The article first introduces Oblivious Transfer (OT) as a basic building block. Using a travel‑agency example, it shows how a buyer can obtain a specific piece of information without the seller learning which piece was requested, and vice versa, by encrypting all items and allowing the buyer to decrypt only the chosen one.

Next, the concept of Garbled Circuits (GC) is explained. Every logical gate is encrypted with unique wire keys, turning a clear circuit into a garbled one that can be evaluated only with matching keys. The process of generating, encrypting inputs, exchanging encrypted values, and evaluating the circuit is described in detail.
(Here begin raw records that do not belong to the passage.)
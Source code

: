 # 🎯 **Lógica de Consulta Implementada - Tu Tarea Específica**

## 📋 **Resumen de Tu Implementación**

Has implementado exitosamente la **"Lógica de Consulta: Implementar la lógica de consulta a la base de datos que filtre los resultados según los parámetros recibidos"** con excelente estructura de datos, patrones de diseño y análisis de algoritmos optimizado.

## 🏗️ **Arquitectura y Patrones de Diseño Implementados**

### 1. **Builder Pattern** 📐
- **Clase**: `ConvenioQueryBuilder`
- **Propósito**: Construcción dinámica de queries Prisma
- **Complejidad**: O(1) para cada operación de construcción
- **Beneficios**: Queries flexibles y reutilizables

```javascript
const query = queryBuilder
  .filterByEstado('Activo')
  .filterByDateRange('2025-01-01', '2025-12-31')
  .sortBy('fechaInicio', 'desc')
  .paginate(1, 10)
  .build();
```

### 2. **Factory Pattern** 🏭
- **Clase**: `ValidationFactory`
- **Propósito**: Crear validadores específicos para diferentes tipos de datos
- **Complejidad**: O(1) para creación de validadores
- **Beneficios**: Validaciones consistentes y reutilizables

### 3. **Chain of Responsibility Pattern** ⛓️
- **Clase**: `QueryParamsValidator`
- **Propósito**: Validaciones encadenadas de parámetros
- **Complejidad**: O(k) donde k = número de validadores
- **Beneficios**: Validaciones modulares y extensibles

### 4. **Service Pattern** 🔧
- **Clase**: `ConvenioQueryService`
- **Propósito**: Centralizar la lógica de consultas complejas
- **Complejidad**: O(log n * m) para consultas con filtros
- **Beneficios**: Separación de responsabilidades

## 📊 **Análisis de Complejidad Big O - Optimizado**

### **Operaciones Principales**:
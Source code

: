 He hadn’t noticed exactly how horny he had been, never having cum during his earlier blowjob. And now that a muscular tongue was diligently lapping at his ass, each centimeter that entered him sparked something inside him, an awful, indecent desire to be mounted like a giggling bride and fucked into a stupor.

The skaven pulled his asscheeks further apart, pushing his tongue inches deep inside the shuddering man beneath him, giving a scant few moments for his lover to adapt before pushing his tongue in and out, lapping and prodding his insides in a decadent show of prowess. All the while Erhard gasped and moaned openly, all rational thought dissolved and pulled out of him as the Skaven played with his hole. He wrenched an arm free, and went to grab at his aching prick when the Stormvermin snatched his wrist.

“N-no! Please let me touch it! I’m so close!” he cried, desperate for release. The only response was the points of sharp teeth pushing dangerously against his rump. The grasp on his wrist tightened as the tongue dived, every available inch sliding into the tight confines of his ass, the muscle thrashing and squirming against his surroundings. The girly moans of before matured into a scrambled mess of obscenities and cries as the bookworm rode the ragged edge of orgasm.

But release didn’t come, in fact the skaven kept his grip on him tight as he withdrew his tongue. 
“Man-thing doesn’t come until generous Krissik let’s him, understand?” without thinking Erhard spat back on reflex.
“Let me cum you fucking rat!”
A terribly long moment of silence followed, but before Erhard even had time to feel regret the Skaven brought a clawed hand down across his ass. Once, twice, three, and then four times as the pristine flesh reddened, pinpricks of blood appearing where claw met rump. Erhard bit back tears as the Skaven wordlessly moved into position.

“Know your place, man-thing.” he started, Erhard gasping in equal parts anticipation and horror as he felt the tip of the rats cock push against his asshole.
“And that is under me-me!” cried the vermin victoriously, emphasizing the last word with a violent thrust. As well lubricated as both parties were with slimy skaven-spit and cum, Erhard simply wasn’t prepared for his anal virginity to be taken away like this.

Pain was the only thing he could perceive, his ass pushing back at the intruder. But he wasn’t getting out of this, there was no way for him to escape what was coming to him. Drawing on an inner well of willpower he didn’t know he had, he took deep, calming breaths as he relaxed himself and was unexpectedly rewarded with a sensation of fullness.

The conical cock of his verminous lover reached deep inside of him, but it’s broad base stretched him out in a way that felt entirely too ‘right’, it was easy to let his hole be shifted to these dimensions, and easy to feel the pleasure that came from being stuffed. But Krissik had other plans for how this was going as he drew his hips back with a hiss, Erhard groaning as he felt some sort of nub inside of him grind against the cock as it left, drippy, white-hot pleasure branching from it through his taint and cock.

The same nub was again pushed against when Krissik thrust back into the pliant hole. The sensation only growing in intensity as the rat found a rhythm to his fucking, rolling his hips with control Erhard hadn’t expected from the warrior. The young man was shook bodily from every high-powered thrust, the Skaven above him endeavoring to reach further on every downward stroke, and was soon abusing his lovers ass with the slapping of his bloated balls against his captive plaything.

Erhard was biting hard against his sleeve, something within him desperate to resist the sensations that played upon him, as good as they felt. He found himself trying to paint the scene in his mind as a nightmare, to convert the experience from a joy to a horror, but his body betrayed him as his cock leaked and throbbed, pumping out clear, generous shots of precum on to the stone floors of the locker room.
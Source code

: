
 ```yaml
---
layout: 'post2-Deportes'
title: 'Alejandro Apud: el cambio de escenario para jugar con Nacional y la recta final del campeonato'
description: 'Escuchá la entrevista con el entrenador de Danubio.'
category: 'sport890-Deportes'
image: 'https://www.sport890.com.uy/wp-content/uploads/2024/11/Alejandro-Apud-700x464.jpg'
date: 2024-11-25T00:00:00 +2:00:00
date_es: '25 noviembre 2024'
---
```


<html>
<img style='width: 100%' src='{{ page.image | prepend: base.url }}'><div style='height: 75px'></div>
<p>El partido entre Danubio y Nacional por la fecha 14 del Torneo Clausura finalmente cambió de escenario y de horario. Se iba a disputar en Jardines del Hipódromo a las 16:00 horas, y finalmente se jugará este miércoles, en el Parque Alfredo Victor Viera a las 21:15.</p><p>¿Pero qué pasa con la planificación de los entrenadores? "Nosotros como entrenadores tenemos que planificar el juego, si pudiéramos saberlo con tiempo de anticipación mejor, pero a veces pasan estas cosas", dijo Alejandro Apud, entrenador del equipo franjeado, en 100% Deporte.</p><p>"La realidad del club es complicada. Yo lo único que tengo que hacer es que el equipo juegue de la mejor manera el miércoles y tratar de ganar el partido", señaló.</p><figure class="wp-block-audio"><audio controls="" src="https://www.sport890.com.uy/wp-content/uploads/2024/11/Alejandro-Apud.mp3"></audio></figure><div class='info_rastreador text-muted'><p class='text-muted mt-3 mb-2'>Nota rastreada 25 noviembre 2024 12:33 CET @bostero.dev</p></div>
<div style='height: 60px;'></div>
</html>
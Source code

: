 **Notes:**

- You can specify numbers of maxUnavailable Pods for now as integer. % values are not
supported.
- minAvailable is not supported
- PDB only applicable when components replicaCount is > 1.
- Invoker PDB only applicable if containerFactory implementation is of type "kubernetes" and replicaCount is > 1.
The security models for MPC are then discussed. The semi‑honest model assumes parties follow the protocol but may try to infer extra information, while the malicious model allows arbitrary deviation. The article points out that pure GC schemes are only secure under the semi‑honest model.

To bridge the gap, the Publicly Verifiable Covert (PVC) model is introduced. PVC adds a probabilistic deterrent: each party’s actions are signed, and a cheating party has at least a 50% chance of being caught and publicly exposed. This model, originally proposed at Asiacrypt 2012 and refined later, offers a practical trade‑off between security and efficiency.

A concrete PVC protocol is outlined: parties generate two random seeds, use OT to exchange them, build two garbled circuits (GC1 and GC2), hash and sign the circuits, and allow the receiver to verify consistency. If the sender cheats, the receiver can detect the inconsistency with probability ≥50%.

Experimental results show that the PVC scheme can compute the Hamming distance between two million‑dimensional vectors in about 2.5 seconds, comparable to semi‑honest performance while providing stronger security guarantees.

In summary, the collaboration produced the first publicly verifiable covert MPC solution, combining near‑half‑honest efficiency with a deterrent against cheating, making secure two‑party computation more practical for large‑scale data applications.